- [About this exercise]:
Repeat only the stretch of lines below that runs from the line with "EXPRESS OR IMPLIED, INCLUDING" through the line with "# Memory Game", unaltered.

══ Record set ══

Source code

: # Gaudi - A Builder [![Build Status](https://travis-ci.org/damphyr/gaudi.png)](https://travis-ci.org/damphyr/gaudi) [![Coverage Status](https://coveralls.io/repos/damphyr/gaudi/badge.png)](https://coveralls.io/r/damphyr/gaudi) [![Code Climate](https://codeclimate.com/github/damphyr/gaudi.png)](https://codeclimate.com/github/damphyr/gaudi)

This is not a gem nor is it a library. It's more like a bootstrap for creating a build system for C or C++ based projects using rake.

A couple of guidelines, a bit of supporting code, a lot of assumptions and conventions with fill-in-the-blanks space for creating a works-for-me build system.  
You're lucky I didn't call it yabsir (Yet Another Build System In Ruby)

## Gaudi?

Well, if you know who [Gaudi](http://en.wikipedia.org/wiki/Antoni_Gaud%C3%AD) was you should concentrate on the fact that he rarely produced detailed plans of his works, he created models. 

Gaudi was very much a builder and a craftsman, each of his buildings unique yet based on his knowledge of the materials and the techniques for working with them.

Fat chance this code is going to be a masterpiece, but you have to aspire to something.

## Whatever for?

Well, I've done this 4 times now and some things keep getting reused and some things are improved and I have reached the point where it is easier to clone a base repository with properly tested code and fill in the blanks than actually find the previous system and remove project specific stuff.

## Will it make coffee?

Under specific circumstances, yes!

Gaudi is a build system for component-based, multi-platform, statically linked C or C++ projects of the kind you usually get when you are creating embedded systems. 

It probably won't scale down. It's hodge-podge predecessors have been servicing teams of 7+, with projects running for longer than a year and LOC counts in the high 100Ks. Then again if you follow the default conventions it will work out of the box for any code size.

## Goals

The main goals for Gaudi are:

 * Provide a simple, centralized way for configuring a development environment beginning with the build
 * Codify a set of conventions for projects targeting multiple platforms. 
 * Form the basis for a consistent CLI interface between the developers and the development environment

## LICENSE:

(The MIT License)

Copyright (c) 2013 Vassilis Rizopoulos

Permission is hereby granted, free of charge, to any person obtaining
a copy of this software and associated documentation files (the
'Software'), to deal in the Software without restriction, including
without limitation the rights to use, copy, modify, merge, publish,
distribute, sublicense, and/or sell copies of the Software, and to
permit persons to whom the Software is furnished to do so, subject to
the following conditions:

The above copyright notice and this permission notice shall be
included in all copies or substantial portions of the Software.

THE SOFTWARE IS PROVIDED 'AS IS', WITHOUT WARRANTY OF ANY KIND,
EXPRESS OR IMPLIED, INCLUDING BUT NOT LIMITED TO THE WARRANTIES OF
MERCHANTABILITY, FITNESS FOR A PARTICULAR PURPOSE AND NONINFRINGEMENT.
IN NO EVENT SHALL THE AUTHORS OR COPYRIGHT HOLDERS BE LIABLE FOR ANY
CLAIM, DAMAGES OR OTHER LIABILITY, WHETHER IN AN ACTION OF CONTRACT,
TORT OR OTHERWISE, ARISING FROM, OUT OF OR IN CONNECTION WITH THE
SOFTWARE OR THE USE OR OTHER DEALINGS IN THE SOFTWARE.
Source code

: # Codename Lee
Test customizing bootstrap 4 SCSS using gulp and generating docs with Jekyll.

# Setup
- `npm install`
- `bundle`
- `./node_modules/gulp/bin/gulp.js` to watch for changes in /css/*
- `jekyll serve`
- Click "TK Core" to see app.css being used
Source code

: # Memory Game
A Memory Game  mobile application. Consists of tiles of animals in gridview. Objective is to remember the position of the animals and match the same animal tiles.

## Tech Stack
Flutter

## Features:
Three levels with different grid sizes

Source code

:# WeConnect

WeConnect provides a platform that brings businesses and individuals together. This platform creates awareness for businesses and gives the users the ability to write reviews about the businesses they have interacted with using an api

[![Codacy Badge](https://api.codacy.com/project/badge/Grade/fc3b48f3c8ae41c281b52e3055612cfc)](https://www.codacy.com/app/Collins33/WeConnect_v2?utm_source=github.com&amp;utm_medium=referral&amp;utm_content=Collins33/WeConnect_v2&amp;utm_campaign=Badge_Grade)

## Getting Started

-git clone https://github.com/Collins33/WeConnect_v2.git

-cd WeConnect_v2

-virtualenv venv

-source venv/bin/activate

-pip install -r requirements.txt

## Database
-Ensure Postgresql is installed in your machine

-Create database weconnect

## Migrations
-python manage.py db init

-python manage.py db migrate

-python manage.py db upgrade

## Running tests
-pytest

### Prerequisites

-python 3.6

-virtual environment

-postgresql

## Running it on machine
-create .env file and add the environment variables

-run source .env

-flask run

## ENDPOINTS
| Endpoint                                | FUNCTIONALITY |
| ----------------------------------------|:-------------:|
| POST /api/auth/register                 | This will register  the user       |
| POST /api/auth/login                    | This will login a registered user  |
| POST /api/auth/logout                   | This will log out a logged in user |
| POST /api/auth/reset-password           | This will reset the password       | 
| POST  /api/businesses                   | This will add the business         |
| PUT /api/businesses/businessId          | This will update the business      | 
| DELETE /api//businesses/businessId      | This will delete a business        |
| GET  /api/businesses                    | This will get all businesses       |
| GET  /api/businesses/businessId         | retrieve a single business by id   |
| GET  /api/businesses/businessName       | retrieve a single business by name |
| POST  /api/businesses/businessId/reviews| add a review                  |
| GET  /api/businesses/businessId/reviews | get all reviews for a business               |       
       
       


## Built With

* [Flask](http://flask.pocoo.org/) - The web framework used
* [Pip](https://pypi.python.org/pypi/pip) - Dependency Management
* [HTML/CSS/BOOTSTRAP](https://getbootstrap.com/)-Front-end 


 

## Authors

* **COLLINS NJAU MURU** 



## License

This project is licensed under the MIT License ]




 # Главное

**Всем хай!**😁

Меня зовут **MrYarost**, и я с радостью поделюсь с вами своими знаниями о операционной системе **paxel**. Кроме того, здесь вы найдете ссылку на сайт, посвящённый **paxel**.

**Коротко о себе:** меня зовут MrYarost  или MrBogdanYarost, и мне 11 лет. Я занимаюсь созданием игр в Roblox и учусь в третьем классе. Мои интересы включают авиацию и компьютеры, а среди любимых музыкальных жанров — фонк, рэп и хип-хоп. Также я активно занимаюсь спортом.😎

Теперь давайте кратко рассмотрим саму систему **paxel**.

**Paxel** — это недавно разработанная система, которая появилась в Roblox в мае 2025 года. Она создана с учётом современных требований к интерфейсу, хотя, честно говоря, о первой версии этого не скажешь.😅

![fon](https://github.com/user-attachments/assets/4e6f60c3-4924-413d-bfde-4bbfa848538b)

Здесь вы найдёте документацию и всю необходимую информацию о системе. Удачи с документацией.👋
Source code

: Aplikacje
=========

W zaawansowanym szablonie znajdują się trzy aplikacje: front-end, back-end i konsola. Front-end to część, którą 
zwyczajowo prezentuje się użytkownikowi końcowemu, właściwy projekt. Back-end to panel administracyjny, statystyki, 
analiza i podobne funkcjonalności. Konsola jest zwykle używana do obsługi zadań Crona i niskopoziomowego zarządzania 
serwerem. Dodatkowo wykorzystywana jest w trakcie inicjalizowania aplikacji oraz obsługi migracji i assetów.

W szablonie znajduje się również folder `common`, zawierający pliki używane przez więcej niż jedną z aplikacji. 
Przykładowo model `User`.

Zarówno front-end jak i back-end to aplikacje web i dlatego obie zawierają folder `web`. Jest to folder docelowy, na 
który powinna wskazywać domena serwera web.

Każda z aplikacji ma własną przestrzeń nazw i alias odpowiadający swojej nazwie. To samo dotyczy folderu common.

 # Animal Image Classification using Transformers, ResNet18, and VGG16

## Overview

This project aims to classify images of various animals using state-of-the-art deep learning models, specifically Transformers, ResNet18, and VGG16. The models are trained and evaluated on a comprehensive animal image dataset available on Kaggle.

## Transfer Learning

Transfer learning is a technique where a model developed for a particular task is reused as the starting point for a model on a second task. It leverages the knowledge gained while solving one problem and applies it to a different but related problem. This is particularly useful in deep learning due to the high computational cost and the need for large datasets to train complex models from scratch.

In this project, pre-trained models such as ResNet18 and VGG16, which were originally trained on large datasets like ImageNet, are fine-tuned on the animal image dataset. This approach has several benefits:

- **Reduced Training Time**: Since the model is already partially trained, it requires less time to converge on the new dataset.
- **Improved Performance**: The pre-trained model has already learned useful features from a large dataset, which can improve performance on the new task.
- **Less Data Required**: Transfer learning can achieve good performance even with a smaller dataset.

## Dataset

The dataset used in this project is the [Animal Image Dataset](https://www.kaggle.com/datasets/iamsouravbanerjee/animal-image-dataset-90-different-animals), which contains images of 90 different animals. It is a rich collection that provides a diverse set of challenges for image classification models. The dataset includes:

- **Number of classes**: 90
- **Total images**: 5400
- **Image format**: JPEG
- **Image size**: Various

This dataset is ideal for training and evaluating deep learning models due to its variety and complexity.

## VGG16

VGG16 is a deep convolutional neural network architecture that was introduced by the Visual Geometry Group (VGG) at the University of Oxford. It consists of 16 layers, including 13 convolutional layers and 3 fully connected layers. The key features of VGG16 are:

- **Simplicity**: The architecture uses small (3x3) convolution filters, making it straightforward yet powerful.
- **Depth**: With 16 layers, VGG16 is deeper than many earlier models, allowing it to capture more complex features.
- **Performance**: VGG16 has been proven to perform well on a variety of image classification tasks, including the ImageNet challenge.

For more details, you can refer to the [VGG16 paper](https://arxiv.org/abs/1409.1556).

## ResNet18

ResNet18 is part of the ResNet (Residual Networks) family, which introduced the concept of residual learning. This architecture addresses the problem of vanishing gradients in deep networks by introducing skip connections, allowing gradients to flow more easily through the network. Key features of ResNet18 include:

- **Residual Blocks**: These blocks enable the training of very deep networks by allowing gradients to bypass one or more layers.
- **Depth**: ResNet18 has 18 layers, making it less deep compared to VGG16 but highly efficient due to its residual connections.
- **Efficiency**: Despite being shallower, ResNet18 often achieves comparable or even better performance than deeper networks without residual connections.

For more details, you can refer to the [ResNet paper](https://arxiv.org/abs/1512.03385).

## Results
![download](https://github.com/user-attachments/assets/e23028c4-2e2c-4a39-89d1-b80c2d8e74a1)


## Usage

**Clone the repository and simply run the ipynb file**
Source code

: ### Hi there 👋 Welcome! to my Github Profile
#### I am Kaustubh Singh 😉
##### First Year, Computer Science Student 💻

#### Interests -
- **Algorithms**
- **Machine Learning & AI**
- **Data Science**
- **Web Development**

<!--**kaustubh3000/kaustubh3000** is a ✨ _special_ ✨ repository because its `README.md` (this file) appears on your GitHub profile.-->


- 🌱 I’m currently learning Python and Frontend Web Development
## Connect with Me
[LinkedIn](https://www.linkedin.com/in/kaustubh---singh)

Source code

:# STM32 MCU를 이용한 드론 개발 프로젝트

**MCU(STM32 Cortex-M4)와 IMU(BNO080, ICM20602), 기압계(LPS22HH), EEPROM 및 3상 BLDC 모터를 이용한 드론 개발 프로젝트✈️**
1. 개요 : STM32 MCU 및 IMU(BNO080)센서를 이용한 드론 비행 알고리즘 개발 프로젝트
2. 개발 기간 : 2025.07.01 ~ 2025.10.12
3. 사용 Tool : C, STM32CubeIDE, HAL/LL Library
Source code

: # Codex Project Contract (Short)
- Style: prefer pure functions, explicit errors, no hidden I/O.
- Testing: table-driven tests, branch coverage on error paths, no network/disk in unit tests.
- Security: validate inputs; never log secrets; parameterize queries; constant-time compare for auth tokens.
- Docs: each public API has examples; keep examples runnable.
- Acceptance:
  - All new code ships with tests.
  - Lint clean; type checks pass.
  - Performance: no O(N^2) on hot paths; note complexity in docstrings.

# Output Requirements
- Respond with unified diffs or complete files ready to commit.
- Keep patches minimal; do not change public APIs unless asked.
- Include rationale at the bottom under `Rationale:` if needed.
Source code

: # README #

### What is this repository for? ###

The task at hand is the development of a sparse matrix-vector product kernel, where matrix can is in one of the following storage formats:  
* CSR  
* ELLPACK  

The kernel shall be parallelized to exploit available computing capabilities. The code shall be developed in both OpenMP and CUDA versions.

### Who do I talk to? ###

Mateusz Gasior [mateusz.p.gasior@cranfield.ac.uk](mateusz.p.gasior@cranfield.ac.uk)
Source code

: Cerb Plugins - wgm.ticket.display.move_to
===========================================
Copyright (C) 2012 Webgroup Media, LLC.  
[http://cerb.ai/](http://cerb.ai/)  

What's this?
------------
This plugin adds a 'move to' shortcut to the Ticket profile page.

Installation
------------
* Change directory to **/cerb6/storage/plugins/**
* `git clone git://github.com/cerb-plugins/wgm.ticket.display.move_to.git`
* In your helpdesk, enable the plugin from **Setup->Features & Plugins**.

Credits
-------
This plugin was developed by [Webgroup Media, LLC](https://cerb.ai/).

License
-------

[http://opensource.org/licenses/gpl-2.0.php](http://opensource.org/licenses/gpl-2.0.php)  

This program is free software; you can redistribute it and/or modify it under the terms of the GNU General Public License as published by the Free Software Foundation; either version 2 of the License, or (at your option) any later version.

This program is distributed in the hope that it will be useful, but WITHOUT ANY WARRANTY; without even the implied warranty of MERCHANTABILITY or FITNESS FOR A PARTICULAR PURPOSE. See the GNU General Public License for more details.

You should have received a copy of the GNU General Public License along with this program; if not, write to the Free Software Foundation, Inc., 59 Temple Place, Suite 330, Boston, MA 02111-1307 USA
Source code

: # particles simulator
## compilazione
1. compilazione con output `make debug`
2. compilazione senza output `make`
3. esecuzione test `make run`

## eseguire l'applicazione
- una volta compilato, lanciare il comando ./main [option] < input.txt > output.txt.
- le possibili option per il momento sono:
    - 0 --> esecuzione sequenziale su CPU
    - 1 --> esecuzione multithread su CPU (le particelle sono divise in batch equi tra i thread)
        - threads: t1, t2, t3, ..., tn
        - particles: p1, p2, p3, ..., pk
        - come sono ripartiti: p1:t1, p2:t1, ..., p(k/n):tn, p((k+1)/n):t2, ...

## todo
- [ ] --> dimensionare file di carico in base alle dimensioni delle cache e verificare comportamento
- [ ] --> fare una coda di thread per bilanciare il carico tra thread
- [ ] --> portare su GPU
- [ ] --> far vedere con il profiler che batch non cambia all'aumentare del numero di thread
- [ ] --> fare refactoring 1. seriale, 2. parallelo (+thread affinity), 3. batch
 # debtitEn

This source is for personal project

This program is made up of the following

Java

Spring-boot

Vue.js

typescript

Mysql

═══

- [Solution for this task]:
EXPRESS OR IMPLIED, INCLUDING BUT NOT LIMITED TO THE WARRANTIES OF
MERCHANTABILITY, FITNESS FOR A PARTICULAR PURPOSE AND NONINFRINGEMENT.
IN NO EVENT SHALL THE AUTHORS OR COPYRIGHT HOLDERS BE LIABLE FOR ANY
CLAIM, DAMAGES OR OTHER LIABILITY, WHETHER IN AN ACTION OF CONTRACT,
TORT OR OTHERWISE, ARISING FROM, OUT OF OR IN CONNECTION WITH THE
SOFTWARE OR THE USE OR OTHER DEALINGS IN THE SOFTWARE.
Source code

: # Codename Lee
Test customizing bootstrap 4 SCSS using gulp and generating docs with Jekyll.

# Setup
- `npm install`
- `bundle`
- `./node_modules/gulp/bin/gulp.js` to watch for changes in /css/*
- `jekyll serve`
- Click "TK Core" to see app.css being used
Source code

: # Memory Game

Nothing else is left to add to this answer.